* ASSIGNMENT:
With no omissions, write out every record given below.

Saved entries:

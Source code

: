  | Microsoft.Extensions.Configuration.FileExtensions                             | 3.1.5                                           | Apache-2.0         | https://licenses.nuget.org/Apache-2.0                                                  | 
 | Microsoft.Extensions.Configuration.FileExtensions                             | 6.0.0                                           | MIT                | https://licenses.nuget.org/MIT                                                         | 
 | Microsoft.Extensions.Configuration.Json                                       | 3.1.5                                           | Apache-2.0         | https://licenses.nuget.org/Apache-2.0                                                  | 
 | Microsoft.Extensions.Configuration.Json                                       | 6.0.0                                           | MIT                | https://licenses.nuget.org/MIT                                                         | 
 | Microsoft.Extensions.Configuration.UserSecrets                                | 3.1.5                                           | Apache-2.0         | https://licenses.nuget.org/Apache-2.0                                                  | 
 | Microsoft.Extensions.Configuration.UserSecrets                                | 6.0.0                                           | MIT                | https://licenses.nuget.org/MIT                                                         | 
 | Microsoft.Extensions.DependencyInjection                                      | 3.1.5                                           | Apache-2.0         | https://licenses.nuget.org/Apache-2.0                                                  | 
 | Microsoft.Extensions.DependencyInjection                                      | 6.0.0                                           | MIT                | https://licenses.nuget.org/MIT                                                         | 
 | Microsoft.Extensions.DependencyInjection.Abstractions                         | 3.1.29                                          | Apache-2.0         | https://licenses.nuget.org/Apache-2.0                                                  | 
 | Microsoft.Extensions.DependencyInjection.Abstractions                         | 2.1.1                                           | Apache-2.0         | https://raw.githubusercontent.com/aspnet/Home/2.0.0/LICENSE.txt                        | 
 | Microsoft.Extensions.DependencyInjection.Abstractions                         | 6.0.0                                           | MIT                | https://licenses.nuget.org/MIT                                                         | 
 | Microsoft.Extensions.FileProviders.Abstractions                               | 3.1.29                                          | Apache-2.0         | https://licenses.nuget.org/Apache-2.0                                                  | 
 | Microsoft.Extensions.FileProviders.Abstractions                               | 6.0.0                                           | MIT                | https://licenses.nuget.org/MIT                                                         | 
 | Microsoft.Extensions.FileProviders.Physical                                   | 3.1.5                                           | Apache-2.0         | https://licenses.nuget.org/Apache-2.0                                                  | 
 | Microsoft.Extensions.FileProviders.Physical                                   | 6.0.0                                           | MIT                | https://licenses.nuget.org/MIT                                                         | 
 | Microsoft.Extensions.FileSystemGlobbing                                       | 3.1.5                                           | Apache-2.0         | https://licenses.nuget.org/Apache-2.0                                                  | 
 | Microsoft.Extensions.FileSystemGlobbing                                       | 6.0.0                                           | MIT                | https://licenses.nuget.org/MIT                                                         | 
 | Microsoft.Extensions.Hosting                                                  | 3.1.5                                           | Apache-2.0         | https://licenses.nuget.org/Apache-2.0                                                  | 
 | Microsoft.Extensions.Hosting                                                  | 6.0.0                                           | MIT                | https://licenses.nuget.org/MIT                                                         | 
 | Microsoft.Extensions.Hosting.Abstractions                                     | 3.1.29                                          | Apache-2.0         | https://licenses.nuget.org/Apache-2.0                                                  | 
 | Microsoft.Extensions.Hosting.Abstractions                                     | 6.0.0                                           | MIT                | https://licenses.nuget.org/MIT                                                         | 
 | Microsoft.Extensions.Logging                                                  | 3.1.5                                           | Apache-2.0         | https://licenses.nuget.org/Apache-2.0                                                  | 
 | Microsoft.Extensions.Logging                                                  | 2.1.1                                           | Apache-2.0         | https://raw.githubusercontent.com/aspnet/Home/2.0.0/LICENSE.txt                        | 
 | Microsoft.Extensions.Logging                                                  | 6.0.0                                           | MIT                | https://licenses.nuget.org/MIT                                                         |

* EXPECTED ANSWER:
Source code

:  | Microsoft.Extensions.Configuration.FileExtensions                             | 3.1.5                                           | Apache-2.0         | https://licenses.nuget.org/Apache-2.0                                                  | 
 | Microsoft.Extensions.Configuration.FileExtensions                             | 6.0.0                                           | MIT                | https://licenses.nuget.org/MIT                                                         | 
 | Microsoft.Extensions.Configuration.Json                                       | 3.1.5                                           | Apache-2.0         | https://licenses.nuget.org/Apache-2.0                                                  | 
 | Microsoft.Extensions.Configuration.Json                                       | 6.0.0                                           | MIT                | https://licenses.nuget.org/MIT                                                         | 
 | Microsoft.Extensions.Configuration.UserSecrets                                | 3.1.5                                           | Apache-2.0         | https://licenses.nuget.org/Apache-2.0                                                  | 
 | Microsoft.Extensions.Configuration.UserSecrets                                | 6.0.0                                           | MIT                | https://licenses.nuget.org/MIT                                                         | 
 | Microsoft.Extensions.DependencyInjection                                      | 3.1.5                                           | Apache-2.0         | https://licenses.nuget.org/Apache-2.0                                                  | 
 | Microsoft.Extensions.DependencyInjection                                      | 6.0.0                                           | MIT                | https://licenses.nuget.org/MIT                                                         | 
 | Microsoft.Extensions.DependencyInjection.Abstractions                         | 3.1.29                                          | Apache-2.0         | https://licenses.nuget.org/Apache-2.0                                                  | 
 | Microsoft.Extensions.DependencyInjection.Abstractions                         | 2.1.1                                           | Apache-2.0         | https://raw.githubusercontent.com/aspnet/Home/2.0.0/LICENSE.txt                        | 
 | Microsoft.Extensions.DependencyInjection.Abstractions                         | 6.0.0                                           | MIT                | https://licenses.nuget.org/MIT                                                         | 
 | Microsoft.Extensions.FileProviders.Abstractions                               | 3.1.29                                          | Apache-2.0         | https://licenses.nuget.org/Apache-2.0                                                  | 
 | Microsoft.Extensions.FileProviders.Abstractions                               | 6.0.0                                           | MIT                | https://licenses.nuget.org/MIT                                                         | 
 | Microsoft.Extensions.FileProviders.Physical                                   | 3.1.5                                           | Apache-2.0         | https://licenses.nuget.org/Apache-2.0                                                  | 
 | Microsoft.Extensions.FileProviders.Physical                                   | 6.0.0                                           | MIT                | https://licenses.nuget.org/MIT                                                         | 
 | Microsoft.Extensions.FileSystemGlobbing                                       | 3.1.5                                           | Apache-2.0         | https://licenses.nuget.org/Apache-2.0                                                  | 
 | Microsoft.Extensions.FileSystemGlobbing                                       | 6.0.0                                           | MIT                | https://licenses.nuget.org/MIT                                                         | 
 | Microsoft.Extensions.Hosting                                                  | 3.1.5                                           | Apache-2.0         | https://licenses.nuget.org/Apache-2.0                                                  | 
 | Microsoft.Extensions.Hosting                                                  | 6.0.0                                           | MIT                | https://licenses.nuget.org/MIT                                                         | 
 | Microsoft.Extensions.Hosting.Abstractions                                     | 3.1.29                                          | Apache-2.0         | https://licenses.nuget.org/Apache-2.0                                                  | 
 | Microsoft.Extensions.Hosting.Abstractions                                     | 6.0.0                                           | MIT                | https://licenses.nuget.org/MIT                                                         | 
 | Microsoft.Extensions.Logging                                                  | 3.1.5                                           | Apache-2.0         | https://licenses.nuget.org/Apache-2.0                                                  | 
 | Microsoft.Extensions.Logging                                                  | 2.1.1                                           | Apache-2.0         | https://raw.githubusercontent.com/aspnet/Home/2.0.0/LICENSE.txt                        | 
 | Microsoft.Extensions.Logging                                                  | 6.0.0                                           | MIT                | https://licenses.nuget.org/MIT                                                         |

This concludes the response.